The sites, known as motillas, represent one of the most peculiar types of prehistoric settlements in the Iberian Peninsula. They occupied the region of La Mancha in the Bronze Age between 2200 and 1500 BC, and they are artificial mounds, 4 to 10 m high, a result of the destruction of a stone fortification of central plan with several concentric walled lines. Its distribution in the plain of La Mancha, with equidistanes of 4 to 5 kilometres, affects river meadows and low areas where the existence of pools was quite frequent until recent dates.

Although they were already known since the end of the 19th century, motillas were erroneously considered to be burial mounds until the middle of the seventies, when the start of the research work on the Motilla del Azuer carried out by the University of Granada showed that it was a fortification, surrounded by a small settlement and a necropolis. It is the first site of this kind to be excavated in a scientific and systematic way.

Technical features

The mound of the fortification which has been recovered has a diameter of about 50 metres, and is composed of a tower, two walled enclosures and a large courtyard. The central core is composed of a tower of masonry of square plan, with 7 metres high east and west fronts and an interior accessible through ramps inlaid in narrow corridors, which confer a particular nature to the place.

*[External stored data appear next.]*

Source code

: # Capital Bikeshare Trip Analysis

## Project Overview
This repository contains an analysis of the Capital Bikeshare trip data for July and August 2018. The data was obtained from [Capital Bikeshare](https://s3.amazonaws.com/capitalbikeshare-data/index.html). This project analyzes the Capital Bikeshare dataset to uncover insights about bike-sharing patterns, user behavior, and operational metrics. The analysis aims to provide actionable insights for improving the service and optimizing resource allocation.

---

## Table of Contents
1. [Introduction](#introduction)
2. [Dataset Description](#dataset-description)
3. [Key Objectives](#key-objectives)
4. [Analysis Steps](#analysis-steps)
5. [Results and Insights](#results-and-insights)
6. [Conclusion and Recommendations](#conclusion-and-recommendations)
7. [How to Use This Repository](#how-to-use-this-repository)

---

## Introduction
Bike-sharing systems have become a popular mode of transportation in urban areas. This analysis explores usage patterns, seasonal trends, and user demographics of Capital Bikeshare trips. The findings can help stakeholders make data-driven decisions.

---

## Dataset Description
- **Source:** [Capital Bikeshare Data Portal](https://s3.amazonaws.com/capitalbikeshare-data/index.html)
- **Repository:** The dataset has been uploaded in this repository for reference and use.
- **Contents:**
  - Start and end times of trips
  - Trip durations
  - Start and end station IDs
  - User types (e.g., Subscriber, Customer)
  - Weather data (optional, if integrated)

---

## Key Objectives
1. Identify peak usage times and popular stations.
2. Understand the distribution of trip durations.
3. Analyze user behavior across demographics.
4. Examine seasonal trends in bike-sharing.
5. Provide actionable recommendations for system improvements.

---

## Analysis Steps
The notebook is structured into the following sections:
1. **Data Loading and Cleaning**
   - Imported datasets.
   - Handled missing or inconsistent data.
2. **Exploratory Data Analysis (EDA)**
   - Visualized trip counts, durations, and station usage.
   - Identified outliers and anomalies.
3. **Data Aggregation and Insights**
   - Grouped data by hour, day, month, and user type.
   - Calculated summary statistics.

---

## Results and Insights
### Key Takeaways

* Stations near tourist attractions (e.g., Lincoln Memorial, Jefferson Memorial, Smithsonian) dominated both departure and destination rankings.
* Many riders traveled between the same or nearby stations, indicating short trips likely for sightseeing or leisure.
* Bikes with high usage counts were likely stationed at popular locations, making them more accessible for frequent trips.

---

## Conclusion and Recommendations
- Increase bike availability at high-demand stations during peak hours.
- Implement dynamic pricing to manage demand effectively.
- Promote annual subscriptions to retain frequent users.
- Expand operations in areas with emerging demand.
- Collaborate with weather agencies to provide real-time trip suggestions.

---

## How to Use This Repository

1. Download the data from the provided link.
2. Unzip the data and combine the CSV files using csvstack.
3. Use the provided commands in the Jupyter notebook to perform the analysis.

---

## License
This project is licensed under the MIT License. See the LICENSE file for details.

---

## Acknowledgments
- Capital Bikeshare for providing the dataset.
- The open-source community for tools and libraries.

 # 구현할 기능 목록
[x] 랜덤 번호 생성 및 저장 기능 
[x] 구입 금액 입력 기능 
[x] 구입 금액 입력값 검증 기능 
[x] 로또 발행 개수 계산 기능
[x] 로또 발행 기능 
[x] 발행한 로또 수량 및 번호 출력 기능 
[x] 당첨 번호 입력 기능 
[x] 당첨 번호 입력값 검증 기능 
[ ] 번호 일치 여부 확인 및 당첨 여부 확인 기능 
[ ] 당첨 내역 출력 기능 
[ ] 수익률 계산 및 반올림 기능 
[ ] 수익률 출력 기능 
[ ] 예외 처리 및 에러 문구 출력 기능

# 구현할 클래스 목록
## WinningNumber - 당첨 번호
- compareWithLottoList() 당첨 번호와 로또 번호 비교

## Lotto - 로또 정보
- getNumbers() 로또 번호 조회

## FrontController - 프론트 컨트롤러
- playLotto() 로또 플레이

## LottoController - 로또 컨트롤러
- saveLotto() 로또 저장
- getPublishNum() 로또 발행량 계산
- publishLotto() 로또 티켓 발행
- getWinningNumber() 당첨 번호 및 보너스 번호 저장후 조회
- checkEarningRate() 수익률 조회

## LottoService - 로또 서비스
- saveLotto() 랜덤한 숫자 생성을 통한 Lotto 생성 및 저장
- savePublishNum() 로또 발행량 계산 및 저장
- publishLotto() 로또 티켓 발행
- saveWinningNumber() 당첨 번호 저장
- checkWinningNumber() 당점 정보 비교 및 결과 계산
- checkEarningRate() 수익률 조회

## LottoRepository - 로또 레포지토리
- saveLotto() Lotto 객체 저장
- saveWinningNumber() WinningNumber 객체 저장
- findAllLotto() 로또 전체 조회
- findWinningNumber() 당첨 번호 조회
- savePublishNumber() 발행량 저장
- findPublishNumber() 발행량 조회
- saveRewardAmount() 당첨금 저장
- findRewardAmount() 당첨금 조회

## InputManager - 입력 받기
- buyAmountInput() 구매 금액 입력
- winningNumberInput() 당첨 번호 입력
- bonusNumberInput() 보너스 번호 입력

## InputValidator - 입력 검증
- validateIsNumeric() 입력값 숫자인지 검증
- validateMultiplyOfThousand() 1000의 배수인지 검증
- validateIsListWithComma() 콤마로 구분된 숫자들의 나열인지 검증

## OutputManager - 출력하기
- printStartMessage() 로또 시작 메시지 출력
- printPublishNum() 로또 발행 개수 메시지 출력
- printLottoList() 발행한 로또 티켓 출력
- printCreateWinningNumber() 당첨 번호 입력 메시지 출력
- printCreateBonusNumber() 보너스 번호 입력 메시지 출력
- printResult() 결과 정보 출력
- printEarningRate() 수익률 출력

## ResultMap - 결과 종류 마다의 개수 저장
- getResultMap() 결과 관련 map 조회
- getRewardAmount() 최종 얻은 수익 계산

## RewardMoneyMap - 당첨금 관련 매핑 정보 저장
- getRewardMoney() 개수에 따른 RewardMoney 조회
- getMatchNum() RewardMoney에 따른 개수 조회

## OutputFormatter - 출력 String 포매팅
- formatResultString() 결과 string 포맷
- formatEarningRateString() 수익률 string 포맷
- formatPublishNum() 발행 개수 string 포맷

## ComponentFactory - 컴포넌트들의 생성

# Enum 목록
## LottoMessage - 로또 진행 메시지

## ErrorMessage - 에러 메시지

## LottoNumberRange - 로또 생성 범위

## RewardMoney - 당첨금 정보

The researchers explain that the settlement of the Azuer contains the oldest well found in the Iberian Peninsula. The inside of this type of walled enclosures protected basic resources such as water, collected from the phreatic stratum through the well, and was also used to store and process cereals on a large scale, to occasionally keep the livestock and to product pottery and other home-made products, whose remains have also been found.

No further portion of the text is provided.